Iniciado em 13 de abril, o campeonato contou com a participação de mais de 130
violeiros – a maioria do Nordeste – e vai definir quem é o melhor repentista do
País. Todos os domingos o teatro da União Municipal de Estudantes Secundaristas
(Umes) vem recebendo centenas de pessoas interessadas em conhecer um pouco mais
dessa arte e em romper o preconceito que ainda persiste com a cantoria popular
nordestina.
O estudante Lucas de Oliveira, de 16 anos, ficou surpreso com a criatividade
dos trovadores modernos. “Essa manifestação é uma forma de se acabar de uma vez
com o preconceito contra o nordestino”, afirmou. “Toda cultura tem de se
expandir”, ressaltou.
Para o músico Sérgio Veloso, o Siba, do grupo pernambucano Mestre Ambrósio, o
evento traz uma “novidade” para a cidade. “São Paulo tem um público que ainda
não é acostumado com a cantoria popular”, afirmou. “Um evento como esse está
furando o bloqueio”, analisou.
O repente, trazido a São Paulo há meio século, ainda luta para romper
resistências do público. “Os repentistas são dignos da mais alta admiração
porque praticam a mais difícil das artes, que é fazer poesia improvisada”,
garantiu o organizador do campeonato Lourinaldo Vitorino, pernambucano
repentista que mora na capital.
Dos oito cantores finalistas, apenas dois residem em São Paulo: o paraibano
Fenelon Dantas e o pernambucano Dedé Laurentino.

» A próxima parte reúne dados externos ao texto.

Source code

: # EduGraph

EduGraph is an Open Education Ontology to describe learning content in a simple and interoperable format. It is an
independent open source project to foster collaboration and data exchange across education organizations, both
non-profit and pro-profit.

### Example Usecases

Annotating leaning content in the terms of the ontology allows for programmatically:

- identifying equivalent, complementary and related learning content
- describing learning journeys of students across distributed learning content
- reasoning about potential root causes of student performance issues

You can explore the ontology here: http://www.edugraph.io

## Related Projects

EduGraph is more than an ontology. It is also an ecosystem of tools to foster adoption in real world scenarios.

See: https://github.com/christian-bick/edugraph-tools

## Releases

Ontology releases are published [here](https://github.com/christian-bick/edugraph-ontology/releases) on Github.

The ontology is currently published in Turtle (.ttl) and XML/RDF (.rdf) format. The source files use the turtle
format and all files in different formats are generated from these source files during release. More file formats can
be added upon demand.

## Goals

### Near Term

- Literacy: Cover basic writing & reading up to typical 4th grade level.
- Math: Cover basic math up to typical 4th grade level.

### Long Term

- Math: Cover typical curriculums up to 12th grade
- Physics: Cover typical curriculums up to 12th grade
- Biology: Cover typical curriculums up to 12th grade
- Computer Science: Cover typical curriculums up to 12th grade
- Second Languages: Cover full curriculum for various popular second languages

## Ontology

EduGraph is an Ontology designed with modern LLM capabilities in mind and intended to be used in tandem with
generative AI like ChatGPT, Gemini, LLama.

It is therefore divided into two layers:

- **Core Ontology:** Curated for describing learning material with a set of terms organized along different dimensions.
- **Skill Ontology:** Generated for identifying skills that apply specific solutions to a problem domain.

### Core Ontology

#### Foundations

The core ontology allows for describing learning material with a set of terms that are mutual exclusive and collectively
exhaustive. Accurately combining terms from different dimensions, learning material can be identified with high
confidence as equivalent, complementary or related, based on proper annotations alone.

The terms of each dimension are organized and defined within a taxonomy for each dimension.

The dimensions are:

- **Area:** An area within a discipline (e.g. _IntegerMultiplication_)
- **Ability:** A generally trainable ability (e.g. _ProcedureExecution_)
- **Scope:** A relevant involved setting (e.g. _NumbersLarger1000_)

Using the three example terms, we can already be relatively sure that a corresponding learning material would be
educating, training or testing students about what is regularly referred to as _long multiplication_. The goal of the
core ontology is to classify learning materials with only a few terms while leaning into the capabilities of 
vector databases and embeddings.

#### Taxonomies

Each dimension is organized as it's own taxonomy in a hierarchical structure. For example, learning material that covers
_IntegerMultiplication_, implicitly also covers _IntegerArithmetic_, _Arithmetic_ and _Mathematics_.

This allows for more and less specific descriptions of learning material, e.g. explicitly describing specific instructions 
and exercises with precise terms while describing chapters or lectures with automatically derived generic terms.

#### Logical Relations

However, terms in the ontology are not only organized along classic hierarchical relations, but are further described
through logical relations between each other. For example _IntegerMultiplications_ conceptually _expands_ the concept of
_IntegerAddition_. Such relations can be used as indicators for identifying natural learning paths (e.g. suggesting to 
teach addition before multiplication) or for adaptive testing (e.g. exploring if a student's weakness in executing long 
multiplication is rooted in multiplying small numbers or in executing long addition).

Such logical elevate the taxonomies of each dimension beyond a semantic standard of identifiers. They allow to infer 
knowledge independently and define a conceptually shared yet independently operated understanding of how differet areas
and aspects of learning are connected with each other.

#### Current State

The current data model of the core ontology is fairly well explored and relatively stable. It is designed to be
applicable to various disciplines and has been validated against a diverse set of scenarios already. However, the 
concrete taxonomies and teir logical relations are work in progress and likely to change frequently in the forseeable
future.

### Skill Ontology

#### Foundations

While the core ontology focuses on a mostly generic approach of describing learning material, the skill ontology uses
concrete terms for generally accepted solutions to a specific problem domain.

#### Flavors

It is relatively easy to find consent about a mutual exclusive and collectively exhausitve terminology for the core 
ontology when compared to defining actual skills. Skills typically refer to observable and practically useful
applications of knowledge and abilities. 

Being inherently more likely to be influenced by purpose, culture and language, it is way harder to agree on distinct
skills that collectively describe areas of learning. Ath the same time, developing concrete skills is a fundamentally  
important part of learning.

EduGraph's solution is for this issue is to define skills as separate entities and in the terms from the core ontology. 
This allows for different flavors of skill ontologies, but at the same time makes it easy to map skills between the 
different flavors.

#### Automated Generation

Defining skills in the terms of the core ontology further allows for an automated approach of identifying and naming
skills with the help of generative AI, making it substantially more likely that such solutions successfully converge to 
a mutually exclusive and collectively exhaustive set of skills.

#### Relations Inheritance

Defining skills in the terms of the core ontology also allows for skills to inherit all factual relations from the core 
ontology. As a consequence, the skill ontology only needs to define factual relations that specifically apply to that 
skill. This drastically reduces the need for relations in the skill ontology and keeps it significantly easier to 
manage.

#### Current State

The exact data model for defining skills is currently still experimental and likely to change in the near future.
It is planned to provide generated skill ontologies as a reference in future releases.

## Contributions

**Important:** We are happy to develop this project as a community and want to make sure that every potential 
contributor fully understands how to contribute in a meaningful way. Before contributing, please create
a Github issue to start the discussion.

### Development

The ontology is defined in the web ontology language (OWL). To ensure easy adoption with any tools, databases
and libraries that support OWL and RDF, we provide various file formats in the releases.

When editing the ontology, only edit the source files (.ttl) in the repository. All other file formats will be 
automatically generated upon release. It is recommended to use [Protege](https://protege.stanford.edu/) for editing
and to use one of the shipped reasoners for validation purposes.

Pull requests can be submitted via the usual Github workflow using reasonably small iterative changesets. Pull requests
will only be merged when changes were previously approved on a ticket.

De Pernambuco, estão Oliveira
de Panelas, Valdir Teles e João Quindingues; da Paraíba, Sebastião da Silva e
João Paraibano; e do Ceará, Ismael Pereira.
E as mulheres? De fato, faltam as repentistas nesse torneio. Maria Alexandrina
da Silva, de 47 anos, participa, mas apenas como jurada. Na verdade, por trás
de Maria Alexandrina está Mocinha da Passira, considerada a rainha do repente.
Assistir ao torneio tem fascinado o casal Lúcia Lima, psicológa de 44 anos, e o
administrador de empresas Carlos Hargreaves, de 46. “É completamente diferente
do que se tem por aqui”, afirmou Lúcia. “Amplia o conhecimento cultural ver
essa arte que antes não tínhamos acesso”, completou Hargreaves.
No domingo ocorrerá a última semifinal, ainda no teatro da Umes. A final, no
dia 13, será no Memorial da América Latina. Na semifinal de anteontem, o
vencedor foi Ismael Pereira. Oliveira Panelas ficou em segundo lugar e garantiu
também um lugar na final. Os organizadores pretendem lançar dois CDs e um
documentário.
Repente mistura provocação e improviso
O repente pode ser comparado a uma tempestade. Em geral, dois cantadores iniciam
os improvisos de forma lenta e fria. É quando eles fazem a apresentação
pessoal, exaltam o seu estilo e elogiam anfitriões e platéia. Mas logo um dos
dois repentistas decide “ameaçar” o seu adversário. É o começo da provocação.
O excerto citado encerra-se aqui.